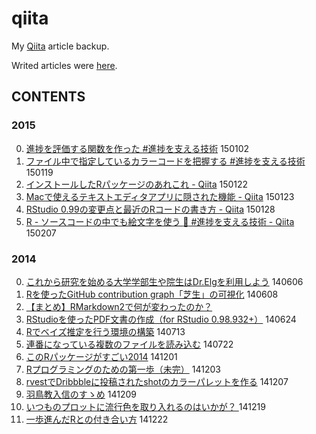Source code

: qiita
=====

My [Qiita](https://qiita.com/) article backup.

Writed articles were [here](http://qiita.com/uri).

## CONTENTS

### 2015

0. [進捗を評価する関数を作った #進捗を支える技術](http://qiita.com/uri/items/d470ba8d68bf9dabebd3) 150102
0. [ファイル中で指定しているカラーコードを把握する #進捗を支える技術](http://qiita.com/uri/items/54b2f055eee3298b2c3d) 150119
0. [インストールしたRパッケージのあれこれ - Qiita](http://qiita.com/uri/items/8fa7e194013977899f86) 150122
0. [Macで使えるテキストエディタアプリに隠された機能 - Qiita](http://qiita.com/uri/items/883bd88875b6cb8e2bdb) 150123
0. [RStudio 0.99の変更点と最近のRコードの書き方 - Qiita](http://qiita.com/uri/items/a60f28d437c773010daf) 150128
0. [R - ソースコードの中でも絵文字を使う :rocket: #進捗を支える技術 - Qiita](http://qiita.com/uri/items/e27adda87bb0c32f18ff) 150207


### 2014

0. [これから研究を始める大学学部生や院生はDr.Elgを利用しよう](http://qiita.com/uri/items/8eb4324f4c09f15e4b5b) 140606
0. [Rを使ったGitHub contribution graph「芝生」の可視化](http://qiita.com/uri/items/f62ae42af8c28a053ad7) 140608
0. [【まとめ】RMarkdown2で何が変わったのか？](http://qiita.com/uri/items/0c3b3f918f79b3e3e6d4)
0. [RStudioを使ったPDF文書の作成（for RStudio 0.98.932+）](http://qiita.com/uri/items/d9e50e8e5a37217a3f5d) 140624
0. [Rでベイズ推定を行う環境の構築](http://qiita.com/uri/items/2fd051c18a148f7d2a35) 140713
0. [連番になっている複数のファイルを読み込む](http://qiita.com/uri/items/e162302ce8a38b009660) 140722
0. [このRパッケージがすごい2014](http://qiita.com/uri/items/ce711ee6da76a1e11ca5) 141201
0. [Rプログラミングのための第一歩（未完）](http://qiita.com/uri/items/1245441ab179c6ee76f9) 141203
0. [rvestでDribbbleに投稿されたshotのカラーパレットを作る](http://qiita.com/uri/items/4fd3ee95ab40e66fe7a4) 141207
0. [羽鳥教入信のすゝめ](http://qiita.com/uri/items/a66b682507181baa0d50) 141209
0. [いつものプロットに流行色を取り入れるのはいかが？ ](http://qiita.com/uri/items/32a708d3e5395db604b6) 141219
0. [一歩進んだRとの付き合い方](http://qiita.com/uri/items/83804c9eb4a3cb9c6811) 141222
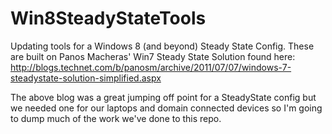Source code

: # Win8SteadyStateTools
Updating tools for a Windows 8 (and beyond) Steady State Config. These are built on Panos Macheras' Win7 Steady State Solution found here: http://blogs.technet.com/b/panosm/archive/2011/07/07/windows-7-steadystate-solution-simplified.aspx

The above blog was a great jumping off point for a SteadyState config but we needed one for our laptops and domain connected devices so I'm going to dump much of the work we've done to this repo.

* **How to complete this task**: Set down the material above word for word and skip its pictures.

* **Response for this exercise**:
Source code

: qiita
=====

My [Qiita](https://qiita.com/) article backup.

Writed articles were [here](http://qiita.com/uri).

## CONTENTS

### 2015

0. [進捗を評価する関数を作った #進捗を支える技術](http://qiita.com/uri/items/d470ba8d68bf9dabebd3) 150102
0. [ファイル中で指定しているカラーコードを把握する #進捗を支える技術](http://qiita.com/uri/items/54b2f055eee3298b2c3d) 150119
0. [インストールしたRパッケージのあれこれ - Qiita](http://qiita.com/uri/items/8fa7e194013977899f86) 150122
0. [Macで使えるテキストエディタアプリに隠された機能 - Qiita](http://qiita.com/uri/items/883bd88875b6cb8e2bdb) 150123
0. [RStudio 0.99の変更点と最近のRコードの書き方 - Qiita](http://qiita.com/uri/items/a60f28d437c773010daf) 150128
0. [R - ソースコードの中でも絵文字を使う :rocket: #進捗を支える技術 - Qiita](http://qiita.com/uri/items/e27adda87bb0c32f18ff) 150207


### 2014

0. [これから研究を始める大学学部生や院生はDr.Elgを利用しよう](http://qiita.com/uri/items/8eb4324f4c09f15e4b5b) 140606
0. [Rを使ったGitHub contribution graph「芝生」の可視化](http://qiita.com/uri/items/f62ae42af8c28a053ad7) 140608
0. [【まとめ】RMarkdown2で何が変わったのか？](http://qiita.com/uri/items/0c3b3f918f79b3e3e6d4)
0. [RStudioを使ったPDF文書の作成（for RStudio 0.98.932+）](http://qiita.com/uri/items/d9e50e8e5a37217a3f5d) 140624
0. [Rでベイズ推定を行う環境の構築](http://qiita.com/uri/items/2fd051c18a148f7d2a35) 140713
0. [連番になっている複数のファイルを読み込む](http://qiita.com/uri/items/e162302ce8a38b009660) 140722
0. [このRパッケージがすごい2014](http://qiita.com/uri/items/ce711ee6da76a1e11ca5) 141201
0. [Rプログラミングのための第一歩（未完）](http://qiita.com/uri/items/1245441ab179c6ee76f9) 141203
0. [rvestでDribbbleに投稿されたshotのカラーパレットを作る](http://qiita.com/uri/items/4fd3ee95ab40e66fe7a4) 141207
0. [羽鳥教入信のすゝめ](http://qiita.com/uri/items/a66b682507181baa0d50) 141209
0. [いつものプロットに流行色を取り入れるのはいかが？ ](http://qiita.com/uri/items/32a708d3e5395db604b6) 141219
0. [一歩進んだRとの付き合い方](http://qiita.com/uri/items/83804c9eb4a3cb9c6811) 141222
Source code

: # Win8SteadyStateTools
Updating tools for a Windows 8 (and beyond) Steady State Config. These are built on Panos Macheras' Win7 Steady State Solution found here: http://blogs.technet.com/b/panosm/archive/2011/07/07/windows-7-steadystate-solution-simplified.aspx

The above blog was a great jumping off point for a SteadyState config but we needed one for our laptops and domain connected devices so I'm going to dump much of the work we've done to this repo.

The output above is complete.